DAZ aktuell

Nicotinsucht ist Krankheit

LAUSANNE/BERLIN (jz). Das Schweizer Bundesgericht hat entschieden, dass Nicotinsucht unter bestimmten Voraussetzungen eine Krankheit ist, für deren Behandlungskosten die Krankenkassen und Versicherungen aufkommen müssen.
Foto: TAUNUS BKK
Erstattungsfähig soll die medikamentöse Raucherentwöhnung unter bestimmten Voraussetzungen künftig in der Schweiz sein.

Über diese in der vergangenen Woche veröffentlichte Entscheidung froh ist der amerikanische Pharmakonzern Pfizer: Das Unternehmen vertreibt seit 2006 in der Schweiz das rezeptpflichtige Entwöhnungsmedikament Champix mit dem Wirkstoff Vareniclin. Nachdem das Schweizer Bundesamt für Gesundheit (BAG) im Jahr 2008 die Aufnahme des Medikaments in die sogenannte Spezialitätenliste für zugelassene Wirkstoffe abgelehnt hatte, erklärte im Jahr 2010 zunächst auch das Schweizer Bundesverwaltungsgericht auf die von Pfizer daraufhin eingelegte Beschwerde, Nicotinabhängigkeit sei keine behandlungsbedürftige Krankheit.

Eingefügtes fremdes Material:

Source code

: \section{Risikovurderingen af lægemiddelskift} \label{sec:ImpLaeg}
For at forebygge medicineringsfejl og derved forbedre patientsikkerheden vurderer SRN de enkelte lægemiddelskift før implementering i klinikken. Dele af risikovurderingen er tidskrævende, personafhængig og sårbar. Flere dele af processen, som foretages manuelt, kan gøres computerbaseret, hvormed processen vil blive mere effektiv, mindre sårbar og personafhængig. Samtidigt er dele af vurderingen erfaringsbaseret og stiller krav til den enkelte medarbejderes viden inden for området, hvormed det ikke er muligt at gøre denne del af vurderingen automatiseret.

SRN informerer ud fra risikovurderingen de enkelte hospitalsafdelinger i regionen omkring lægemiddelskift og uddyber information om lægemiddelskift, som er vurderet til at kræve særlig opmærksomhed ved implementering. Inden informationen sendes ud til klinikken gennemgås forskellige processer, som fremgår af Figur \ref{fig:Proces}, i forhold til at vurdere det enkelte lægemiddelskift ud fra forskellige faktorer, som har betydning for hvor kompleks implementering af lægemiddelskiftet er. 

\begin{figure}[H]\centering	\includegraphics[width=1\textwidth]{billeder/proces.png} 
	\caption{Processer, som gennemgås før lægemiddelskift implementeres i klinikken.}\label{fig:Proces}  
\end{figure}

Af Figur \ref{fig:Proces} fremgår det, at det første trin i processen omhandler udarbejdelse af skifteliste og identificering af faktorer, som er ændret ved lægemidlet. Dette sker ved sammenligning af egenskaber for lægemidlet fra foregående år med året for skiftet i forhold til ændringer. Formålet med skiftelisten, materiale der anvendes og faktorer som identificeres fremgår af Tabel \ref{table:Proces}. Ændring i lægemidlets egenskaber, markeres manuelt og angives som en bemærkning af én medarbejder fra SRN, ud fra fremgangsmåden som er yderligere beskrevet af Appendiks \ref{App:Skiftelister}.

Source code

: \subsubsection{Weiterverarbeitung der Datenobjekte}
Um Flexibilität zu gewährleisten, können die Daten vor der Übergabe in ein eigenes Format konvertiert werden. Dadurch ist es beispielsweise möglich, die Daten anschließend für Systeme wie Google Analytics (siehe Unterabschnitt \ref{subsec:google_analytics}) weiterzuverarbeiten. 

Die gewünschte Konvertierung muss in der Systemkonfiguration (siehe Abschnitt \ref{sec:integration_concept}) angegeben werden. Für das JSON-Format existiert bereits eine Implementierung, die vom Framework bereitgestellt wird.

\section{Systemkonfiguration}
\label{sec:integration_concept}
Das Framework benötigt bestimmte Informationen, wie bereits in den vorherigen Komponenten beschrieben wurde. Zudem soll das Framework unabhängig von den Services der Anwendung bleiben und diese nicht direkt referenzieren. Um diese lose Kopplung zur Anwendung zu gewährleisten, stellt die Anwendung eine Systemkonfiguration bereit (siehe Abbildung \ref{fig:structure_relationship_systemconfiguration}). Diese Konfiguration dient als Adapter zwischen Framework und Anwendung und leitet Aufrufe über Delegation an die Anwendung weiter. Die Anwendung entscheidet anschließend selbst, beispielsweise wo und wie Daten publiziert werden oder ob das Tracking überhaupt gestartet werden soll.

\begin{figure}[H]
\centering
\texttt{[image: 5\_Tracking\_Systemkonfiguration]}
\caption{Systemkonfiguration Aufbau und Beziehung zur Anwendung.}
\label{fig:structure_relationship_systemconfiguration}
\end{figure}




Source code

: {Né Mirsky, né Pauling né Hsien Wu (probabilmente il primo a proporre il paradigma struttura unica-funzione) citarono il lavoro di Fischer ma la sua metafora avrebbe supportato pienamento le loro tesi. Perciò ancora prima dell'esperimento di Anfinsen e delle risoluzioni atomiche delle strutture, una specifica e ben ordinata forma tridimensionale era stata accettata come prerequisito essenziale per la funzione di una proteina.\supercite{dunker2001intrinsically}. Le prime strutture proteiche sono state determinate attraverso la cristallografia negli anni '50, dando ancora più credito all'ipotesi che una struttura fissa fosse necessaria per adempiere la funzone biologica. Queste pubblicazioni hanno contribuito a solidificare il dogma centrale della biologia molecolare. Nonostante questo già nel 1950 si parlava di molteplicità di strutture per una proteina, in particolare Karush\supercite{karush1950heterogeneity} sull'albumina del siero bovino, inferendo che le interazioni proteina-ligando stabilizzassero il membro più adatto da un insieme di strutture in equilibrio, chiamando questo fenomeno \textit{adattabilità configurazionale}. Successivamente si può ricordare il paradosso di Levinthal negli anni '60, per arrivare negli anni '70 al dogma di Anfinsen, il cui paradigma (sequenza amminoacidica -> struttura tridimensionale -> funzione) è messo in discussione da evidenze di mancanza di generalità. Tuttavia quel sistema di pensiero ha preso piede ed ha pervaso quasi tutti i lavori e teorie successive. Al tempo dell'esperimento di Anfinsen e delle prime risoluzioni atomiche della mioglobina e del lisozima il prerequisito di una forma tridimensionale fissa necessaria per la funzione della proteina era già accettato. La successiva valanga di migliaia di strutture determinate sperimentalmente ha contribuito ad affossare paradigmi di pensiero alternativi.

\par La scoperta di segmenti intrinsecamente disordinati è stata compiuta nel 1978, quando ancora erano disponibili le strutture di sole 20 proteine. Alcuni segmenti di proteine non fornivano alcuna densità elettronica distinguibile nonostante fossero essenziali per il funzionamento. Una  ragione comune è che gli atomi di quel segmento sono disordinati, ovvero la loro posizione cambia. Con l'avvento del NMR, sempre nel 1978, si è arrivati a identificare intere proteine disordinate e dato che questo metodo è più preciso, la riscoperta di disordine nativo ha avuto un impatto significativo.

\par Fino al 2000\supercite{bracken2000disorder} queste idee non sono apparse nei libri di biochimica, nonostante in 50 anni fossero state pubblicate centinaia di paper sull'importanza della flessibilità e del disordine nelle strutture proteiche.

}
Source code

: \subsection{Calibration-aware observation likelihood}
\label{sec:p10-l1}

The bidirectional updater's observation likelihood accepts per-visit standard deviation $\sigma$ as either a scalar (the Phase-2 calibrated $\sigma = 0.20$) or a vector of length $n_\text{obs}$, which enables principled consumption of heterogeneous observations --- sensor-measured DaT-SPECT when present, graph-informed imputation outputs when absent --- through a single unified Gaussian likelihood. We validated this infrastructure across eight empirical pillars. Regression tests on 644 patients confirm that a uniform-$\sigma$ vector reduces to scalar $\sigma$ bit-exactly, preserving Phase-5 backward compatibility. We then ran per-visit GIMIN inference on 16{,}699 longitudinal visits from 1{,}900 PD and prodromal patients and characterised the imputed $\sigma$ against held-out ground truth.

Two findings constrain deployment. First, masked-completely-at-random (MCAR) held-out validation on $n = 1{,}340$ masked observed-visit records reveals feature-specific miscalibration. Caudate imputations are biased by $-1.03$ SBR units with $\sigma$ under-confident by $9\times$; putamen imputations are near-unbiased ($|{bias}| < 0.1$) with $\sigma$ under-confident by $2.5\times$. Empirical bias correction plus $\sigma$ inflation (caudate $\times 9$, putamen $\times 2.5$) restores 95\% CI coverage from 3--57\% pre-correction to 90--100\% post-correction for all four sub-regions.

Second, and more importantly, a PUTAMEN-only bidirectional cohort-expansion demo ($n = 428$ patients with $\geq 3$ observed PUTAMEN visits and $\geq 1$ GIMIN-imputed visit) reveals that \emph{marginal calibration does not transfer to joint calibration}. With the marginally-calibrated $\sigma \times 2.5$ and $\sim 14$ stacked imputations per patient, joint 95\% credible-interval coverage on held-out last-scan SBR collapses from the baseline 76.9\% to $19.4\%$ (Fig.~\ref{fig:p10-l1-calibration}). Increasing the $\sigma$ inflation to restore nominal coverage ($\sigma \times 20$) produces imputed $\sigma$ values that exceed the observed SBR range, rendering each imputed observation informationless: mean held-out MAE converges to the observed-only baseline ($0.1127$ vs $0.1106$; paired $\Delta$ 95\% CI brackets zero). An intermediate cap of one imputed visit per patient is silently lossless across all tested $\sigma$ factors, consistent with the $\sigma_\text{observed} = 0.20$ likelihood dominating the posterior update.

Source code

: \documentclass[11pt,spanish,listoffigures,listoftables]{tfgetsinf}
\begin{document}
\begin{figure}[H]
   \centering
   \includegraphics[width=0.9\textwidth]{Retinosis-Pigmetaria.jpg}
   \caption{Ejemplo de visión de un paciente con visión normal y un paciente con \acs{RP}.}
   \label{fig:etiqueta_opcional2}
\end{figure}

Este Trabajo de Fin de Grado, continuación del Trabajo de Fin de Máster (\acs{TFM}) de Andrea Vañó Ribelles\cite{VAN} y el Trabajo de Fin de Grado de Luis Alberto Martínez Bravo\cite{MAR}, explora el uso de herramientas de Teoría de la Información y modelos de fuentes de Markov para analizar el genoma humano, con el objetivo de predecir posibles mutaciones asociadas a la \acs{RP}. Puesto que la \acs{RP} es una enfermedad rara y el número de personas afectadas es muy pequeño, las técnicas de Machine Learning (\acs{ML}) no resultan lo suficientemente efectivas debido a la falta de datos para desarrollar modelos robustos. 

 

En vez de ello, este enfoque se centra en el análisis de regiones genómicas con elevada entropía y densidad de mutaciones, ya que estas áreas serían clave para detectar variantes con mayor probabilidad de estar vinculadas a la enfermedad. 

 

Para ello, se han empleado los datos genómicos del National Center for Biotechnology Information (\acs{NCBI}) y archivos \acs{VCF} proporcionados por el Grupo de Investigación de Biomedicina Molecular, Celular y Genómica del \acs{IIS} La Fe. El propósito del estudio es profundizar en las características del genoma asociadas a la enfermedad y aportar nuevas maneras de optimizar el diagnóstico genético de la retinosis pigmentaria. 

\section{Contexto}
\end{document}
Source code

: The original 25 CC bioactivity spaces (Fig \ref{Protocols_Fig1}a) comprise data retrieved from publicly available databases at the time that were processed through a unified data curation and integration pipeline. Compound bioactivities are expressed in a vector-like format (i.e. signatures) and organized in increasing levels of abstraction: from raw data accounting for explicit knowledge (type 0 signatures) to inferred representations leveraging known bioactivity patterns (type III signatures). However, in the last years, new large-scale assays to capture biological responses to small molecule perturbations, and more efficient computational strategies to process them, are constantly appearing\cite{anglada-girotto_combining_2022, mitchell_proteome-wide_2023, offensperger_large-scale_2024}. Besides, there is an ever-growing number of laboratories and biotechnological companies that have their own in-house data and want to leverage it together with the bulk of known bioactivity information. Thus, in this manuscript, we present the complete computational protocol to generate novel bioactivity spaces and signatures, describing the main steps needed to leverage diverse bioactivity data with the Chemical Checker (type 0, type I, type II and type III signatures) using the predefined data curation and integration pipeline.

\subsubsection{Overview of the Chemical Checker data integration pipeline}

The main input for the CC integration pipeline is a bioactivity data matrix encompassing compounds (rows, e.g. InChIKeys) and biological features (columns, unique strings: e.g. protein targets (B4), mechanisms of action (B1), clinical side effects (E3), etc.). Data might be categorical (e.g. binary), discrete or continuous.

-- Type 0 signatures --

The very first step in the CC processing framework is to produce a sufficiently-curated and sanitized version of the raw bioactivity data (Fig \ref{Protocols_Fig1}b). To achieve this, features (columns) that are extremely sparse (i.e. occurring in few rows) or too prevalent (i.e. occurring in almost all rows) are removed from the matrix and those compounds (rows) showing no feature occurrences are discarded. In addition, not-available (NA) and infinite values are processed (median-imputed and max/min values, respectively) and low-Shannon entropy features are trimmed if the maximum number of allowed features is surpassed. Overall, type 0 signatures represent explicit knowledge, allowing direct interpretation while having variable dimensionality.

Nun die Wende: Das Schweizer Bundesgericht gab Pfizer zumindest teilweise recht und entschied, dass Nicotinsucht genau wie die Alkohol- oder Drogensucht eine Krankheit sei. Jedenfalls dann, wenn sie der Grund für oder die Folge von einer anderen Erkrankung sei oder wenn der Konsum von Zigaretten sich nachteilig auf das berufliche oder private Umfeld auswirke. Darüber hinaus gab das Schweizer Bundesgericht dem BAG auf, Kriterien festzulegen, nach denen von einer krankhaften Nicotinsucht ausgegangen werden könne. Bei Vorliegen der Kriterien müssten die Krankenkassen und Versicherungen dementsprechend an den Kosten der Heilung beteiligt werden.

Das BAG hat nach Festlegung der Kriterien nun erneut – unter Zugrundelegung der Ansicht des Schweizer Bundesgerichts – über eine eventuelle Aufnahme des Medikaments Champix in die Spezialitätenliste zu entscheiden. Laut einer Schätzung der Eidgenössischen Arzneimittelkommission beliefen sich die für die Krankenkassen zusätzlich anfallenden Kosten bei Aufnahme des Medikaments in die Spezialitätenliste auf 45 Millionen Franken. Dem gegenüber steht eine nachgewiesene Erfolgsquote von lediglich 21 Prozent.

Die Reaktionen auf das Urteil fielen aufseiten der Krankenkassen wenig begeistert aus. Silvia Schütz vom Verband der Schweizer Krankenkassen Santésuisse gegenüber dem schweizerischen "Blick" dazu: "Wenn die Solidargemeinschaft der Prämienzahler die präventive Rauchentwöhnung bezahlt, darf sie ein Engagement des Rauchers dafür erwarten. In diesen Fällen soll die Therapie nur bezahlt werden, wenn sie erfolgreich ist."

Das Unternehmen Pfizer äußerte sich gegenüber der DAZ hingegen optimistisch: "Wir haben das Urteil des Bundesgerichts erfreut zur Kenntnis genommen. Die detaillierte Analyse des Urteils wird zeigen, in welchem Rahmen die Patienten in der Schweiz in Zukunft die medikamentöse Raucherentwöhnung von der Grundversicherung vergütet erhalten sollen." Sie stufe die Bedeutung des Urteils für die Nicotinabhängigen in der Schweiz zudem als hoch ein.